Fomos a pé até um grande edifício próximo dali. Na entrada, o Gianrocco falou com o senhor que estava na porta, que nos ajudou a transportar as coisas até o apartamento no 12º andar. Era muito alto e tinha uma excelente vista sobre a cidade de Madrid. Explicou-me que aquela tinha sido a sede de antigas petrolíferas. Era muito alto e ao lado havia três obras. Nos explicaram que tinham sido outras torres semelhantes àquela, que estavam sendo desmanteladas, como outros arranha-céus, para que os seus materiais fossem reutilizados em consertos e isolamento de casas. A própria torre Novo Mundo (à época tinha-se chamado torre Cepsa) começaria a ser desmantelada no ano seguinte, explicou-nos. Subimos no elevador até o andar 40. O Gianrocco contou-me que aquele era o maior edifício do país e um dos maiores da Europa. Abriu a porta e entramos. Levou-nos até um dos quartos.

– Alex, podemos falar agora um pouco antes de eu ter de sair.
– Sim, vamos.

A Lia e o António brincavam em cima da cama. Pisquei para eles e fomos para a mesa da sala.


Entrevista com Gianrocco Fatin

– Gianni, pode me chamar de Gianni.

– Gianni, obrigado pela entrevista. É um prazer te conhecer.
O prazer é todo meu, de conhecer o filho da Marta.

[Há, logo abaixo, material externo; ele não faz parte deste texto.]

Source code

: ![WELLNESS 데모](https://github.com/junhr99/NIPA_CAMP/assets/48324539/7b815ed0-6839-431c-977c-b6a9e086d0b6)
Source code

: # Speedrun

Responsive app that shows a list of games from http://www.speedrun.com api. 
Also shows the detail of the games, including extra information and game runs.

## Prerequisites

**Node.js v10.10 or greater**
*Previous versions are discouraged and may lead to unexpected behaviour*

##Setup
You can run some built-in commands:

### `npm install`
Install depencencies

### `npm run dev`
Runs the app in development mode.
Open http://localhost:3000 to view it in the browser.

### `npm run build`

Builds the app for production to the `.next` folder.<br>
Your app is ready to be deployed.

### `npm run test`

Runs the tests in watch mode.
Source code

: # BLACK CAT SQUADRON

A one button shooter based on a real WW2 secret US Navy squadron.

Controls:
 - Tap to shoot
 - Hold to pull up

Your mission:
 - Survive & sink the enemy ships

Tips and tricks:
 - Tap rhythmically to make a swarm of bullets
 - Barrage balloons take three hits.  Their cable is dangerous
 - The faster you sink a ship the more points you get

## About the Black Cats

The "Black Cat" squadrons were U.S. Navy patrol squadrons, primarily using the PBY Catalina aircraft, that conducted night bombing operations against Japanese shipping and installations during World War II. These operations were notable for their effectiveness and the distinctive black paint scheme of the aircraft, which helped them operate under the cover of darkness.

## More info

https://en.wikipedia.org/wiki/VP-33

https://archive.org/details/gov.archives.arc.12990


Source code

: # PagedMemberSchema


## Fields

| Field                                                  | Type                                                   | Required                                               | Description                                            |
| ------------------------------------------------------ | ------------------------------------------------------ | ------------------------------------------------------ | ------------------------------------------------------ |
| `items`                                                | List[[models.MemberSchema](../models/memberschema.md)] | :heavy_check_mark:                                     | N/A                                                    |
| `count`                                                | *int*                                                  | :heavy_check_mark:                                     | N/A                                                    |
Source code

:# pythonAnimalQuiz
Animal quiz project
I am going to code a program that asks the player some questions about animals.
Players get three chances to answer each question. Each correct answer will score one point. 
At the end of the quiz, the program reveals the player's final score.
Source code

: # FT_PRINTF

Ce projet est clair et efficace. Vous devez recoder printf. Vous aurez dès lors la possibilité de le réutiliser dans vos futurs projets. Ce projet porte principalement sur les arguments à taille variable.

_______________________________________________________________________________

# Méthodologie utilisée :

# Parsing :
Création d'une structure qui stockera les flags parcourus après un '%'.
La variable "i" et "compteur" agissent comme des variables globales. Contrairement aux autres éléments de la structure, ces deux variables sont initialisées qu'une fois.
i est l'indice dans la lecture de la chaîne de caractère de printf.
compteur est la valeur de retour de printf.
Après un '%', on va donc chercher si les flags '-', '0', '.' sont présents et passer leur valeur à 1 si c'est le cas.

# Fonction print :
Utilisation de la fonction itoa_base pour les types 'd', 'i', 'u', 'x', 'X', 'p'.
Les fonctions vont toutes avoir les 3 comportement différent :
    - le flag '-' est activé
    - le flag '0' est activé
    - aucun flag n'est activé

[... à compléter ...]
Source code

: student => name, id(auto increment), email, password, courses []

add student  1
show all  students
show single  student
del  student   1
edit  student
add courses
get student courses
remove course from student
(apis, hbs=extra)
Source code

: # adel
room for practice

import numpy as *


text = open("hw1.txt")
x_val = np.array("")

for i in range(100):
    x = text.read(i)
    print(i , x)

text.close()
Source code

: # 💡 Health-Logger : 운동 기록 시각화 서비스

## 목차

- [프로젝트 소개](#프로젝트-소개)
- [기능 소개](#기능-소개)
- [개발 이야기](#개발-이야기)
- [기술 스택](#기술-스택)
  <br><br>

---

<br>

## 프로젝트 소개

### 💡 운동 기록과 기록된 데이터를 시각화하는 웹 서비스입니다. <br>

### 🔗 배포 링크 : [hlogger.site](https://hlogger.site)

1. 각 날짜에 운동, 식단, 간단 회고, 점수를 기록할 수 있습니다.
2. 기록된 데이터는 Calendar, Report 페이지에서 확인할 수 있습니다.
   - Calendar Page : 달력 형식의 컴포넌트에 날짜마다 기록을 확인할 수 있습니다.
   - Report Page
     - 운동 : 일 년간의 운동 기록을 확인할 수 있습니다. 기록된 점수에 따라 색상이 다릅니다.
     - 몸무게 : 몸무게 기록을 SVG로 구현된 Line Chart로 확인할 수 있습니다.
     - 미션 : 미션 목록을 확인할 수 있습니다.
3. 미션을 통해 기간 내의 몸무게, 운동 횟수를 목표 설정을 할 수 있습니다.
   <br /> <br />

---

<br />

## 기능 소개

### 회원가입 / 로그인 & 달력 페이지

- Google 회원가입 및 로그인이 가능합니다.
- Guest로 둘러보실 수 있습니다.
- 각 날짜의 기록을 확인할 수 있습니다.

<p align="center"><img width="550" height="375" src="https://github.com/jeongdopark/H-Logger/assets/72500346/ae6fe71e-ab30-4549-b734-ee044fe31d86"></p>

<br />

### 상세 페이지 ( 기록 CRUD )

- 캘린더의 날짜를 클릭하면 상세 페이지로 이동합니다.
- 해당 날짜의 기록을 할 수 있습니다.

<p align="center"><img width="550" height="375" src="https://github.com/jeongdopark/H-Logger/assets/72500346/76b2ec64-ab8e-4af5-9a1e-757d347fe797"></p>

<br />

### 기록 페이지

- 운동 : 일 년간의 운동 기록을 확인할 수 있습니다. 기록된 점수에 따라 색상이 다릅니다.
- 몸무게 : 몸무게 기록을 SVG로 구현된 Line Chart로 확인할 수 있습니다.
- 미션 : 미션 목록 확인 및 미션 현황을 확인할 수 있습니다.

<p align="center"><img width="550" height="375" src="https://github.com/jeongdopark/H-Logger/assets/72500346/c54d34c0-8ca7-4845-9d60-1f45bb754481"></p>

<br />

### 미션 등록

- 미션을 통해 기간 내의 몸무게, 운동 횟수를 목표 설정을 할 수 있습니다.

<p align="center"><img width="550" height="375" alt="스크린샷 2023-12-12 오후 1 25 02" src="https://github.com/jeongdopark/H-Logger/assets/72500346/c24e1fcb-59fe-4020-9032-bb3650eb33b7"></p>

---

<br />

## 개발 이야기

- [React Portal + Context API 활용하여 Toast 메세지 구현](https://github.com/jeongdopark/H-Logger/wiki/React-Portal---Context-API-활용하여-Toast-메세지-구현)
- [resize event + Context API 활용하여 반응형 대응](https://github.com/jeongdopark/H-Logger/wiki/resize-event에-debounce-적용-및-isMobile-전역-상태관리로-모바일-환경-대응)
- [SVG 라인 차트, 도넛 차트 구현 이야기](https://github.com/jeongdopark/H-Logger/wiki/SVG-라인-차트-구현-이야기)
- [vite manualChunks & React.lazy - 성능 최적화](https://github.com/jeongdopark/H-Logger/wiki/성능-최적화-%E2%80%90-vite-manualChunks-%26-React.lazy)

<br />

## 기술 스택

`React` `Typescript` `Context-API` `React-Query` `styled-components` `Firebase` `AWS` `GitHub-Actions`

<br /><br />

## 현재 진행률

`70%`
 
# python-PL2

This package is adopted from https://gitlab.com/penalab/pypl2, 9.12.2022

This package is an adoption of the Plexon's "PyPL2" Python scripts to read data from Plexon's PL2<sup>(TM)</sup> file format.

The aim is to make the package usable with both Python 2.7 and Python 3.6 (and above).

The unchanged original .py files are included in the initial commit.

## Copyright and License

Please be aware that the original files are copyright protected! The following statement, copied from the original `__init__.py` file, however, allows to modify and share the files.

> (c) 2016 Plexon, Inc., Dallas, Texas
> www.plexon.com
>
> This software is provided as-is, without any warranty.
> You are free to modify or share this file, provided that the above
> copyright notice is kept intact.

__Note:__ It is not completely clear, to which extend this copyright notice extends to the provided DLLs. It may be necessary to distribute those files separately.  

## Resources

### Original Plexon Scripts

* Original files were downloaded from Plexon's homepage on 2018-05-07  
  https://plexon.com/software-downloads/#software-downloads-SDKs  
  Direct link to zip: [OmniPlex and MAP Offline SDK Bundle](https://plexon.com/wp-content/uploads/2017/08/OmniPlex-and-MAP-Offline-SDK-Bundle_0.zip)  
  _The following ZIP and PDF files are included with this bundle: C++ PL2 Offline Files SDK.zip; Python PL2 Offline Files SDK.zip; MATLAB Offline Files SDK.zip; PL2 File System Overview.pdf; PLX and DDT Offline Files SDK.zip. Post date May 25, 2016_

– Quero começar perguntando algo que a Fatima me contou quando nos falamos. O que foi a Assembleia Sangrenta? E qual foi o papel do movimento Ecomunista na mesma?
Foi um massacre que ocorreu em Londres, em que foram mortas centenas de pessoas ligadas à petrolífera Shell. Alguém colocou explosivos no porão do hotel onde se realizava a Assembleia Geral de Acionistas e, durante a reunião, ocorreu uma detonação. Foi uma operação criada para incriminar o movimento climático global e para decapitar a direção da Shell. Nessa altura já existiam frações armadas de outros movimentos: a ORCA, a Decarbonari e os Neolludistas, mas eles não tinham relação política conosco. O movimento Ecomunista internacional tinha sido fundado apenas há um ano, mas já era considerado uma enorme ameaça pelo poder. Foram plantadas provas contra membros nossos no local do crime, e as polícias vieram imediatamente tentar nos pegar. Prenderam quase todas as nossas pessoas com alguma presença pública, e várias organizadoras. A tua mãe foi detida, por exemplo. Nessa altura nós já estávamos preparados para ser atacados, então sofremos o golpe, mas não conseguiram nos destruir. O Exército Verde foi ativado nessa altura. Apesar da intensa campanha midiática e repressiva contra nós, continuamos operando em quase todos os países. Durante seis meses aceleraram processos judiciais para nos condenar rapidamente, colocando até muitos dos nossos membros em isolamento. Na Inglaterra chegaram a condenar pessoas do JSO a 40 anos de prisão, mas era uma fraude. Menos de um ano depois surgiram provas da realidade: a Saudi Aramco foi hackeada e foram revelados os memorandos internos que demonstravam como tinha sido a petrolífera quem preparou o atentado com mercenários corsos. Embora os governos de vários países tenham assumido que tínhamos sido incriminados, muitos tribunais e polícias continuaram a não libertar o nosso pessoal. Então organizamos fugas em massa de várias prisões, articuladas pelo Exército Verde, que fazia as autoridades de trouxas. Em vários locais havia manifestações exigindo a nossa libertação, com ocupações de ministérios e indústrias. Começou uma onda de mais ou menos um mês de sabotagem de gasodutos e dutos de hidrogênio na Europa e até nos Estados Unidos, apesar deles estarem em guerra. A nossa popularidade nunca tinha sido tão grande. Os governos acabaram por nos libertar todos, mas os que hesitaram ficaram muito descredibilizados no processo.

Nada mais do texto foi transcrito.